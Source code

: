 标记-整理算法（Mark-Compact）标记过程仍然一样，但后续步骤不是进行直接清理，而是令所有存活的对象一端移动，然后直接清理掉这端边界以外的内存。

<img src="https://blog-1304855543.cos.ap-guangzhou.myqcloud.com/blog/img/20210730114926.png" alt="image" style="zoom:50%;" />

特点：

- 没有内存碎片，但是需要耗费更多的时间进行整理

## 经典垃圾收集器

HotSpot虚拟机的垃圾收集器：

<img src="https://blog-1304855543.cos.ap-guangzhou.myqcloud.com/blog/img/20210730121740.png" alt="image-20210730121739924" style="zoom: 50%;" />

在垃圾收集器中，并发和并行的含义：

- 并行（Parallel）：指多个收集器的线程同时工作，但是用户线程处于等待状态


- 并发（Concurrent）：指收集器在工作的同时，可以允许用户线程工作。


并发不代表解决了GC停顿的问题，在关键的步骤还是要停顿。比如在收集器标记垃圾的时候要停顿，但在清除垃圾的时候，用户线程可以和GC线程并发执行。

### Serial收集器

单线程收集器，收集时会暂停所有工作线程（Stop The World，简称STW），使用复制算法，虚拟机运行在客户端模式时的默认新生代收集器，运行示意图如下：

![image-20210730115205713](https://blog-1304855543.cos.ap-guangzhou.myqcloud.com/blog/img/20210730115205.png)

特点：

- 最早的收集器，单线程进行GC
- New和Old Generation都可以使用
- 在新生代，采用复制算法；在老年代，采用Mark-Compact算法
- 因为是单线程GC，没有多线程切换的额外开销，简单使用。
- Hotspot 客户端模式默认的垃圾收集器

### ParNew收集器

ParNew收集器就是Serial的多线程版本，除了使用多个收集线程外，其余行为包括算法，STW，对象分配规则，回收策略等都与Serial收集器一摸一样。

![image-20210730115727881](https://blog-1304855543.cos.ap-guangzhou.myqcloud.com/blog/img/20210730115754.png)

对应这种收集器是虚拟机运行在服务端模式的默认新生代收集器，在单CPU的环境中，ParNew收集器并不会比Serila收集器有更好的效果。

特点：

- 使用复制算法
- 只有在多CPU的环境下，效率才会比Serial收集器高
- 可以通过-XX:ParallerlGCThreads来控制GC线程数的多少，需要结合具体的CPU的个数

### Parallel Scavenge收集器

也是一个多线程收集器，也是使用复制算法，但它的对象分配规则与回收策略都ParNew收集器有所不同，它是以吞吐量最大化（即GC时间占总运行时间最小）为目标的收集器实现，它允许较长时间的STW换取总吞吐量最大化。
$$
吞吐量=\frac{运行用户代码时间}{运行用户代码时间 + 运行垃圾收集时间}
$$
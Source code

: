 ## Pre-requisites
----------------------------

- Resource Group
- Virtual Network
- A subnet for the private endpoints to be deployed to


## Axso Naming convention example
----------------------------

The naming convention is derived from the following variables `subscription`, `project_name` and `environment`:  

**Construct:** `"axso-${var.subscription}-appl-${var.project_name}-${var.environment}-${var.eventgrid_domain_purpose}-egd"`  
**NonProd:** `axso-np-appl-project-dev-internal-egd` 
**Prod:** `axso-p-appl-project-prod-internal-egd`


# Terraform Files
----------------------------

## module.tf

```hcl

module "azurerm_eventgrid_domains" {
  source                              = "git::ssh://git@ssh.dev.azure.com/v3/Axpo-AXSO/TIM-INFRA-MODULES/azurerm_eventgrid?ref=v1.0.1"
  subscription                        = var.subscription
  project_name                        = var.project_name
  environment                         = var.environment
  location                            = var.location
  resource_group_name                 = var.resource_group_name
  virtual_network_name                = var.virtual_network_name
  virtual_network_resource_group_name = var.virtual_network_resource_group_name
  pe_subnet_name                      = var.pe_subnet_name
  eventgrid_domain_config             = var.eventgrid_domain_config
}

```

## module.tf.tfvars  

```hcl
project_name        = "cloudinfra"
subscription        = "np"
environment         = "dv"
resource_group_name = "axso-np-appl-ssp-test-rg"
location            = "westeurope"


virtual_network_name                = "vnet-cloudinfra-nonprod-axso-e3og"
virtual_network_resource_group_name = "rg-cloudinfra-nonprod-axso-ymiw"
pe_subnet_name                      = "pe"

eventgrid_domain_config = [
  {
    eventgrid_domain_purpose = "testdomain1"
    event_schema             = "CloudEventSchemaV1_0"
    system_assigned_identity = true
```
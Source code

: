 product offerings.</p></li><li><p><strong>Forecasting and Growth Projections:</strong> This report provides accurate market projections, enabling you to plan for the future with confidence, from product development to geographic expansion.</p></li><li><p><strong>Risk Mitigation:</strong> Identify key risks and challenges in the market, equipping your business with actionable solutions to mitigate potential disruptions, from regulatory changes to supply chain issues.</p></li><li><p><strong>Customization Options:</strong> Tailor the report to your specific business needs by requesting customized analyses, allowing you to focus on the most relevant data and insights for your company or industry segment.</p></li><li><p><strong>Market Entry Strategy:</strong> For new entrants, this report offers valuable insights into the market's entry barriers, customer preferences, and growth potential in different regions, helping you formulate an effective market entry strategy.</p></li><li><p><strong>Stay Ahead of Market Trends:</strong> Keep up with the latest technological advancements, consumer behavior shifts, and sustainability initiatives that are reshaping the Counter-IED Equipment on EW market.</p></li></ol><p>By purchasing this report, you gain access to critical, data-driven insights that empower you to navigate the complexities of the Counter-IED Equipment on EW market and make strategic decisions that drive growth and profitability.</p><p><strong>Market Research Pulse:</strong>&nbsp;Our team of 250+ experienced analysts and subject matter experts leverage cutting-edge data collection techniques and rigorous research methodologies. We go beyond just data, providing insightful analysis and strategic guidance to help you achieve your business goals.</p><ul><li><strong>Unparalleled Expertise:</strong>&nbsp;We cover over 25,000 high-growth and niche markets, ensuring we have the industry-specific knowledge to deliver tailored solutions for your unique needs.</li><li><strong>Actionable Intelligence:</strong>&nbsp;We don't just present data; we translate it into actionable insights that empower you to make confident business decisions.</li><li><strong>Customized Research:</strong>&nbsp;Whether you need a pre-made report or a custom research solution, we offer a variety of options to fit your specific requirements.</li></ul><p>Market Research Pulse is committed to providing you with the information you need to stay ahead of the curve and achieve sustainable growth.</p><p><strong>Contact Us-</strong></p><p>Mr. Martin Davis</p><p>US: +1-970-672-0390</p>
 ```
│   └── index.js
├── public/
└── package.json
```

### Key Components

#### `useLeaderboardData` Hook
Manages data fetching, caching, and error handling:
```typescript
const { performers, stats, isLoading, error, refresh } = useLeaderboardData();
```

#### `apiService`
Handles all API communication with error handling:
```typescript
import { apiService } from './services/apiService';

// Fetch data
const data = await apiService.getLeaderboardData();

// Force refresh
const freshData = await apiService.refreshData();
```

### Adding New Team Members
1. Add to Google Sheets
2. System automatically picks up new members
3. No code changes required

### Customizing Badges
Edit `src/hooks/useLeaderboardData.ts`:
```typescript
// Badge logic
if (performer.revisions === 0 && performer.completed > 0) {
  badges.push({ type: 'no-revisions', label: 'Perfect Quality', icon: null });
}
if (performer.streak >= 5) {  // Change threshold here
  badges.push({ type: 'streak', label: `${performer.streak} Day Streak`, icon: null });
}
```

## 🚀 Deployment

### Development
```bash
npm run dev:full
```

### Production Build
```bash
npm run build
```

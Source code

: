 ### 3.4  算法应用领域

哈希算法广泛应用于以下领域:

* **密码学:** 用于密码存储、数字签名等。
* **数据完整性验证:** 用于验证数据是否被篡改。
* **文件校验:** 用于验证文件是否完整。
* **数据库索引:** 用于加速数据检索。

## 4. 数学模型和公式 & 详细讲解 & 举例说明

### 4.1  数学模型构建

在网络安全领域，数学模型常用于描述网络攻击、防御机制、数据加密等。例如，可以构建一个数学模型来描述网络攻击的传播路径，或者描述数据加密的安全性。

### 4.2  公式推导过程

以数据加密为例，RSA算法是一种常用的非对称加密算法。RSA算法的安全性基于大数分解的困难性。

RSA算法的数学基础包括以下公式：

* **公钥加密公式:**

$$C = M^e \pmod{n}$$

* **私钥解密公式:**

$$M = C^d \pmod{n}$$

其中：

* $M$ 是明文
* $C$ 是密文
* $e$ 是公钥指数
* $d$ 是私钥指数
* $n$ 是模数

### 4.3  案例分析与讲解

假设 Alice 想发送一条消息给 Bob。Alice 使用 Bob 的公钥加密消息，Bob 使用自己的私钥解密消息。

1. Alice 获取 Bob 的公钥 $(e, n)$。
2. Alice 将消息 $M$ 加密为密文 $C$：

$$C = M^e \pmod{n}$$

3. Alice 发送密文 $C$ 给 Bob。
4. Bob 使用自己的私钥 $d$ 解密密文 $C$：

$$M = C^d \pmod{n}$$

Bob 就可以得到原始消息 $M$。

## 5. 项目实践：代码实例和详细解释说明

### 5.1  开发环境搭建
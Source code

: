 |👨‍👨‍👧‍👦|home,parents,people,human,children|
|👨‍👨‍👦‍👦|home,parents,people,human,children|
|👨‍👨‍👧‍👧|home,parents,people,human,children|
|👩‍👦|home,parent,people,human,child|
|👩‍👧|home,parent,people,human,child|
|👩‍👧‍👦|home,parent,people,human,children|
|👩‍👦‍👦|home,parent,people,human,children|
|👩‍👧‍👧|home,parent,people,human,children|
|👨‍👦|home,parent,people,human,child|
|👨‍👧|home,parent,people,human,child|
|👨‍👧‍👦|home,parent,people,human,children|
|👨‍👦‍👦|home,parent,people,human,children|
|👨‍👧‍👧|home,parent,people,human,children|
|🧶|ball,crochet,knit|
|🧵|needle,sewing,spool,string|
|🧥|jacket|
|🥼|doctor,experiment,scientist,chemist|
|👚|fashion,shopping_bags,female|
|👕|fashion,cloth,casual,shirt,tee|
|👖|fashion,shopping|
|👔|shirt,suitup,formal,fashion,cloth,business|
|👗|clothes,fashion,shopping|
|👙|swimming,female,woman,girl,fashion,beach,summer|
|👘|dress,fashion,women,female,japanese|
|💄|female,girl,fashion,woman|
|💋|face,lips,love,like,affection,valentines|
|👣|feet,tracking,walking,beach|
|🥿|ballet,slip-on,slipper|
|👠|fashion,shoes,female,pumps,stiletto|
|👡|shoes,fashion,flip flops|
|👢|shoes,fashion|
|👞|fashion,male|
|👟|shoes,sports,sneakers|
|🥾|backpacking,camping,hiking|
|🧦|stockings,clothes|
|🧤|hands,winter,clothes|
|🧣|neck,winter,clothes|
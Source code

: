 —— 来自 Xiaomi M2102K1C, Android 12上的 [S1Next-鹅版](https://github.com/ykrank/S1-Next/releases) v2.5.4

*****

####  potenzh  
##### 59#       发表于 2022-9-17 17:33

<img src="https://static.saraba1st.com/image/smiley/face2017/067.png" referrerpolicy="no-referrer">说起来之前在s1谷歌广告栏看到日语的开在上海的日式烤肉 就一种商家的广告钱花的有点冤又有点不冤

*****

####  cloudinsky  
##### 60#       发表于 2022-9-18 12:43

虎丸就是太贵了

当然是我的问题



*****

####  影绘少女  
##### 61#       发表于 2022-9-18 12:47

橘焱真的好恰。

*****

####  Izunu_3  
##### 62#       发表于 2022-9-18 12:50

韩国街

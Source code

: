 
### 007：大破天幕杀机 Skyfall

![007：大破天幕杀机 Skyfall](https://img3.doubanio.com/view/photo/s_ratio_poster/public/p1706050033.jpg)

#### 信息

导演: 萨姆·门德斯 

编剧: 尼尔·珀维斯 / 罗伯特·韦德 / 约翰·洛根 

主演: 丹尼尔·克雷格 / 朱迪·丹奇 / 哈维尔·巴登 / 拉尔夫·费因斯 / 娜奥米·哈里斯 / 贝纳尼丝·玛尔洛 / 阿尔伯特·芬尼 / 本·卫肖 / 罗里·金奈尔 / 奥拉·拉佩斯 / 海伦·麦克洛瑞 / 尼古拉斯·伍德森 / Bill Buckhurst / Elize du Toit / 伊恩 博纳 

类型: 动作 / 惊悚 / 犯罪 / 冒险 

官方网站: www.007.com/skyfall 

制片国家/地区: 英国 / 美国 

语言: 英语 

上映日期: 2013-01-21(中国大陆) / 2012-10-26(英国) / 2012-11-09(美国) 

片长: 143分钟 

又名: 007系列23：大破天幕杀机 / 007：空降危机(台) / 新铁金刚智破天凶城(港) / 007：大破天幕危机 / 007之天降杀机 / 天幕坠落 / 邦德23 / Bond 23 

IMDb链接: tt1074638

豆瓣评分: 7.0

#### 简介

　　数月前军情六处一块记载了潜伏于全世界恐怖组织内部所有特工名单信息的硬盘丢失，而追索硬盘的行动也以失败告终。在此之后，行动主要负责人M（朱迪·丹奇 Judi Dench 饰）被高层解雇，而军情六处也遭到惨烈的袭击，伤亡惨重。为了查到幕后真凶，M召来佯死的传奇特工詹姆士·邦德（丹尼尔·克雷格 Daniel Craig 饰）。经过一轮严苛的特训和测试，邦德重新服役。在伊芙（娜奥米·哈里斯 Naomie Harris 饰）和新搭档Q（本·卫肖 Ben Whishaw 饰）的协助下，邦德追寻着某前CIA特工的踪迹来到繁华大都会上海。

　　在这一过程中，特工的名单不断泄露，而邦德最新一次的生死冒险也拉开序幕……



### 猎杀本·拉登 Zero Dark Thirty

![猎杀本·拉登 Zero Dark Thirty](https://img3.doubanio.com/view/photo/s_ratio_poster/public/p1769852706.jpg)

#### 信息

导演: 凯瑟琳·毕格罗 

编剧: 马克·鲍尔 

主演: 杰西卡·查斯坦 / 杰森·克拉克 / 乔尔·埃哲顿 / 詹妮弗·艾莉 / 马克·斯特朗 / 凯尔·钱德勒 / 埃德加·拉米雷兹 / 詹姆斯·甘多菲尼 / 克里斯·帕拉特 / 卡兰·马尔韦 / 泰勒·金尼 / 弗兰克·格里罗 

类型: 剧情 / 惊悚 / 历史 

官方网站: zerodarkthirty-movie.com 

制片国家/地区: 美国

- **REQUIRED ACTION**: Could you report every line of the material that contains the string "shirt"?

- **ANSWER BELOW**:
|👕|fashion,cloth,casual,shirt,tee|
|👔|shirt,suitup,formal,fashion,cloth,business|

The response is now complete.